I wasn't expecting anyone else that evening, and a stranger leaning against my car door is not something I viewed as a welcome sight.
Brought to a halt, my feet seemed more than happy to stay put while my mind reeled against this new development. Why would someone be waiting for me at that time of night? I wasn't even supposed to be there. I should have been done for the day and gone a little after . The only reason I was still in the office that late was because I waited to talk to Ralph.
Thinking of Ralph, I wondered if he might also be lurking about, so I quickly scanned the area. I didn't see him. The hooded figure was apparently alone. The parking lot was well lit, but the surrounding bushes were fairly dark. As I swung my head around to get a look at all possible threats, I noticed Ralph walking away much further down the street in the opposite direction.
That gave me just a taste of relief, but not much. Ralph wasn't hiding behind some tree waiting to beat me with a tire iron, which is a good thing, but it didn't give me any further information about the unknown individual in the sweatshirt.
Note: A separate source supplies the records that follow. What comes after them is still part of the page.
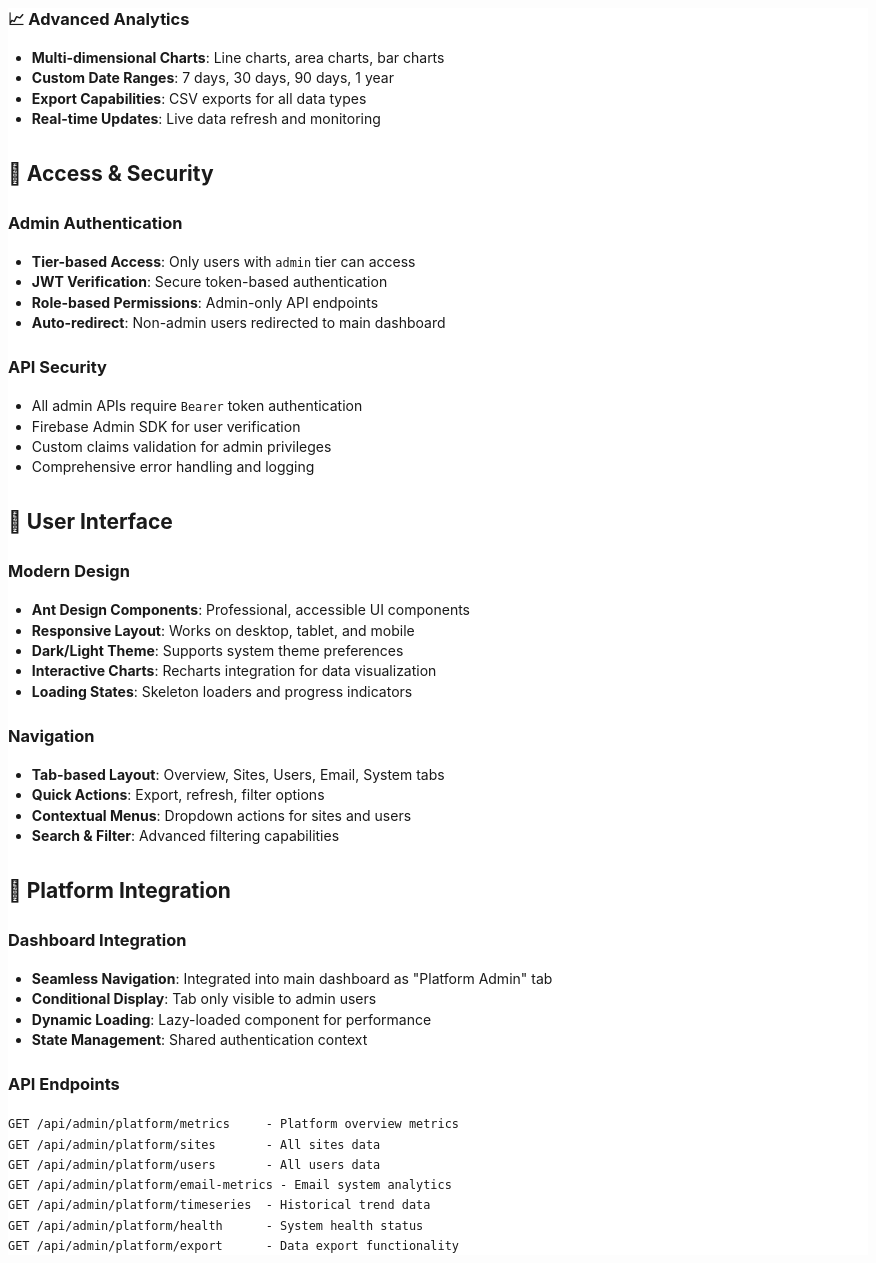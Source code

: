 ### 📈 Advanced Analytics
- **Multi-dimensional Charts**: Line charts, area charts, bar charts
- **Custom Date Ranges**: 7 days, 30 days, 90 days, 1 year
- **Export Capabilities**: CSV exports for all data types
- **Real-time Updates**: Live data refresh and monitoring

## 🚀 Access & Security

### Admin Authentication
- **Tier-based Access**: Only users with `admin` tier can access
- **JWT Verification**: Secure token-based authentication
- **Role-based Permissions**: Admin-only API endpoints
- **Auto-redirect**: Non-admin users redirected to main dashboard

### API Security
- All admin APIs require `Bearer` token authentication
- Firebase Admin SDK for user verification
- Custom claims validation for admin privileges
- Comprehensive error handling and logging

## 🎨 User Interface

### Modern Design
- **Ant Design Components**: Professional, accessible UI components
- **Responsive Layout**: Works on desktop, tablet, and mobile
- **Dark/Light Theme**: Supports system theme preferences
- **Interactive Charts**: Recharts integration for data visualization
- **Loading States**: Skeleton loaders and progress indicators

### Navigation
- **Tab-based Layout**: Overview, Sites, Users, Email, System tabs
- **Quick Actions**: Export, refresh, filter options
- **Contextual Menus**: Dropdown actions for sites and users
- **Search & Filter**: Advanced filtering capabilities

## 📱 Platform Integration

### Dashboard Integration
- **Seamless Navigation**: Integrated into main dashboard as "Platform Admin" tab
- **Conditional Display**: Tab only visible to admin users
- **Dynamic Loading**: Lazy-loaded component for performance
- **State Management**: Shared authentication context

### API Endpoints
```
GET /api/admin/platform/metrics     - Platform overview metrics
GET /api/admin/platform/sites       - All sites data
GET /api/admin/platform/users       - All users data  
GET /api/admin/platform/email-metrics - Email system analytics
GET /api/admin/platform/timeseries  - Historical trend data
GET /api/admin/platform/health      - System health status
GET /api/admin/platform/export      - Data export functionality
```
I turned my attention back to my car hoping to get a glimpse of the hooded stranger's face. Nothing. The person was gone.
Nobody needs that kind of surprise, especially considering what I had already been through that day.
That little gnawing flame of worry sparked by Ralph now turned into a full blown raging alarm. Tension screamed down the back of my neck. What to do about it was the major question.
I decided to get moving, believing I would be a more difficult target, but not toward the car. I chose a path away from the parking lot toward an objective I believed was a bit more secure. My feet were actually a bit stubborn at first. Standing alone, however, was not something my brain truly appreciated and it won the battle of wills.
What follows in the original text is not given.